If h is a function of θ, how do you find θ for which h is maximum? Have you studied differentiation?

 

[kuruman]

Here is where your hunch that v_y = 0 when the projectile hits the wall comes into play. (Why?)

 

[Alexanddros81]

We assume that $v_y=0$ meaning that if there is no speed in the upward direction there is no motion upwards. The ball even if there was no wall could not get any higher for the angle calculated above.

 

[cnh1995]

View attachment 208704

We assume that $v_y=0$ meaning that if there is no speed in the upward direction there is no motion upwards. The ball even if there was no wall could not get any higher for the angle calculated above.

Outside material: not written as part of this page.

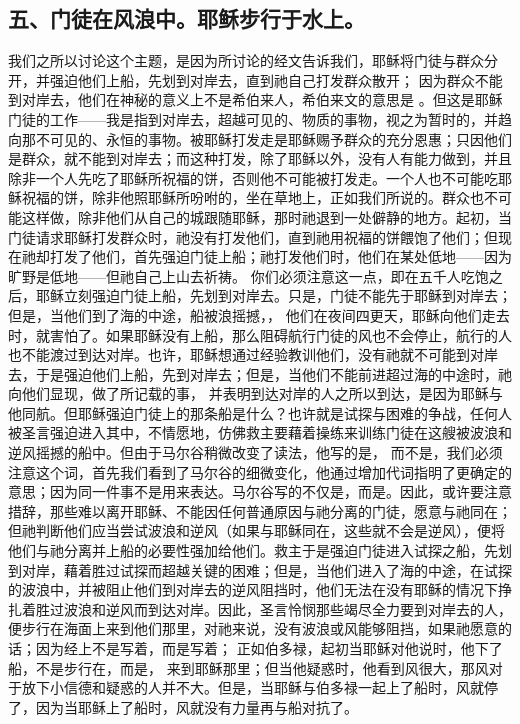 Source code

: 
\subsection{五、门徒在风浪中。耶稣步行于水上。}

我们之所以讨论这个主题，是因为所讨论的经文告诉我们，耶稣将门徒与群众分开，并强迫他们上船，先划到对岸去，直到祂自己打发群众散开； 因为群众不能到对岸去，他们在神秘的意义上不是希伯来人，希伯来文的意思是 。但这是耶稣门徒的工作——我是指到对岸去，超越可见的、物质的事物，视之为暂时的，并趋向那不可见的、永恒的事物。被耶稣打发走是耶稣赐予群众的充分恩惠；只因他们是群众，就不能到对岸去；而这种打发，除了耶稣以外，没有人有能力做到，并且除非一个人先吃了耶稣所祝福的饼，否则他不可能被打发走。一个人也不可能吃耶稣祝福的饼，除非他照耶稣所吩咐的，坐在草地上，正如我们所说的。群众也不可能这样做，除非他们从自己的城跟随耶稣，那时祂退到一处僻静的地方。起初，当门徒请求耶稣打发群众时，祂没有打发他们，直到祂用祝福的饼餵饱了他们；但现在祂却打发了他们，首先强迫门徒上船；祂打发他们时，他们在某处低地——因为旷野是低地——但祂自己上山去祈祷。 你们必须注意这一点，即在五千人吃饱之后，耶稣立刻强迫门徒上船，先划到对岸去。只是，门徒不能先于耶稣到对岸去；但是，当他们到了海的中途，船被浪摇撼，， 他们在夜间四更天，耶稣向他们走去时，就害怕了。如果耶稣没有上船，那么阻碍航行门徒的风也不会停止，航行的人也不能渡过到达对岸。也许，耶稣想通过经验教训他们，没有祂就不可能到对岸去，于是强迫他们上船，先到对岸去；但是，当他们不能前进超过海的中途时，祂向他们显现，做了所记载的事， 并表明到达对岸的人之所以到达，是因为耶稣与他同航。但耶稣强迫门徒上的那条船是什么？也许就是试探与困难的争战，任何人被圣言强迫进入其中，不情愿地，仿佛救主要藉着操练来训练门徒在这艘被波浪和逆风摇撼的船中。但由于马尔谷稍微改变了读法，他写的是， 而不是，我们必须注意这个词，首先我们看到了马尔谷的细微变化，他通过增加代词指明了更确定的意思；因为同一件事不是用来表达。马尔谷写的不仅是，而是。因此，或许要注意措辞，那些难以离开耶稣、不能因任何普通原因与祂分离的门徒，愿意与祂同在；但祂判断他们应当尝试波浪和逆风（如果与耶稣同在，这些就不会是逆风），便将他们与祂分离并上船的必要性强加给他们。救主于是强迫门徒进入试探之船，先划到对岸，藉着胜过试探而超越关键的困难；但是，当他们进入了海的中途，在试探的波浪中，并被阻止他们到对岸去的逆风阻挡时，他们无法在没有耶稣的情况下挣扎着胜过波浪和逆风而到达对岸。因此，圣言怜悯那些竭尽全力要到对岸去的人，便步行在海面上来到他们那里，对祂来说，没有波浪或风能够阻挡，如果祂愿意的话；因为经上不是写着，而是写着； 正如伯多禄，起初当耶稣对他说时，他下了船，不是步行在，而是， 来到耶稣那里；但当他疑惑时，他看到风很大，那风对于放下小信德和疑惑的人并不大。但是，当耶稣与伯多禄一起上了船时，风就停了，因为当耶稣上了船时，风就没有力量再与船对抗了。\par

On the LHS, you have taken derivative of y w.r.t. time but on the LHS, you have differentiated w.r.t.θ.
It is dy/dθ=0.

Other than that, your math looks correct to me.
You could have got there faster if you'd directly differentiated sec²θ as 2sec²θtanθ. The sec²θ term can be taken out common and the rest of the LHS can be equated to 0, which directly gives you the value of tanθ.

 

[TSny]

View attachment 208704
We assume that $v_y=0$

Is the assumption $v_y=0$ correct? Note that @cnh1995 's method yields the answer without this assumption. Actually, your solution will match cnh1995's since you did set the derivative of y_{at wall} with respect to the launch angle θ equal to zero. So, you can check if your answer for θ makes $v_y=0$ at the wall.

 

[Alexanddros81]

a) I don't quite understant though (or grasp the idea of) what does the derivative of y_{at wall} with respect to the launch angle θ means (or shows)
- also when set to zero.
b) I have substitute in equation $v_y=-gt+v_0sinθ$ the angle θ with 72.98deg and i don't get v_y=0

 

[CWatters]

Perhaps worth looking at..
https://www.mathsisfun.com/calculus/maxima-minima.html
If you have an arbitrary function then the maxima and minima occur where the slope is zero. So typically you differentiate the function, equate the result to zero and find the solutions.

 

[TSny]

a) I don't quite understant though (or grasp the idea of) what does the derivative of y_{at wall} with respect to the launch angle θ means (or shows)
- also when set to zero.

As you change the launch angle, the projectile hits the wall at different heights. y_{at wall} is just notation for the height that the projectile hits the wall. It is a function of the launch angle θ. You want to maximize this function. You found an expression for this function. The value of θ that maximizes y_{at wall} is found by setting dy_{at wall}/dθ = 0 (as you essentially did).

b) I have substitute in equation $v_y=-gt+v_0sinθ$ the angle θ with 72.98deg and i don't get v_y=0

Yes. So, this shows that v_y is generally not equal to zero at the wall when the projectile hits the wall at maximum height on the wall.